• **About this exercise**:
Lines before the one containing "section closely resembles" are left out; that line and all after it, through the end of the records, must be transcribed exactly.

[Stored data entries]
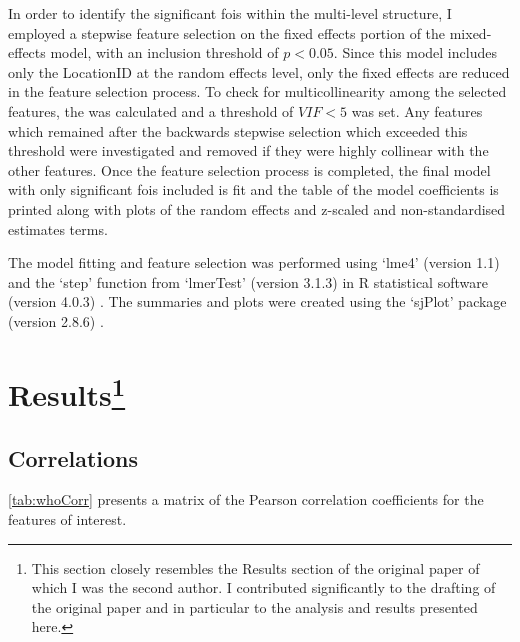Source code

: In order to identify the significant \glspl{foi} within the multi-level structure, I employed a stepwise feature selection on the fixed effects portion of the mixed-effects model, with an inclusion threshold of $p < 0.05$. Since this model includes only the LocationID at the random effects level, only the fixed effects are reduced in the feature selection process. To check for multicollinearity among the selected features, the  was calculated and a threshold of $VIF < 5$ was set. Any features which remained after the backwards stepwise selection which exceeded this threshold were investigated and removed if they were highly collinear with the other features. Once the feature selection process is completed, the final model with only significant \glspl{foi} included is fit and the table of the model coefficients is printed along with plots of the random effects and z-scaled and non-standardised estimates terms.

The model fitting and feature selection was performed using `lme4' (version 1.1) and the `step' function from `lmerTest' (version 3.1.3) \citep{Kuznetsova2017lmerTest} in R statistical software (version 4.0.3) \citep{RCT2018R}. The summaries and plots were created using the `sjPlot' package (version 2.8.6) \citep{Luedecke2021sjPlot}.

\section[Results]{Results\footnote{This section closely resembles the Results section of the original paper \citep{Erfanian2021Psychological} of which I was the second author. I contributed significantly to the drafting of the original paper and in particular to the analysis and results presented here.}}

\subsection{Correlations}

\cref{tab:whoCorr} presents a matrix of the Pearson correlation coefficients for the features of interest.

• **Solved problem**:
\section[Results]{Results\footnote{This section closely resembles the Results section of the original paper \citep{Erfanian2021Psychological} of which I was the second author. I contributed significantly to the drafting of the original paper and in particular to the analysis and results presented here.}}

\subsection{Correlations}

\cref{tab:whoCorr} presents a matrix of the Pearson correlation coefficients for the features of interest.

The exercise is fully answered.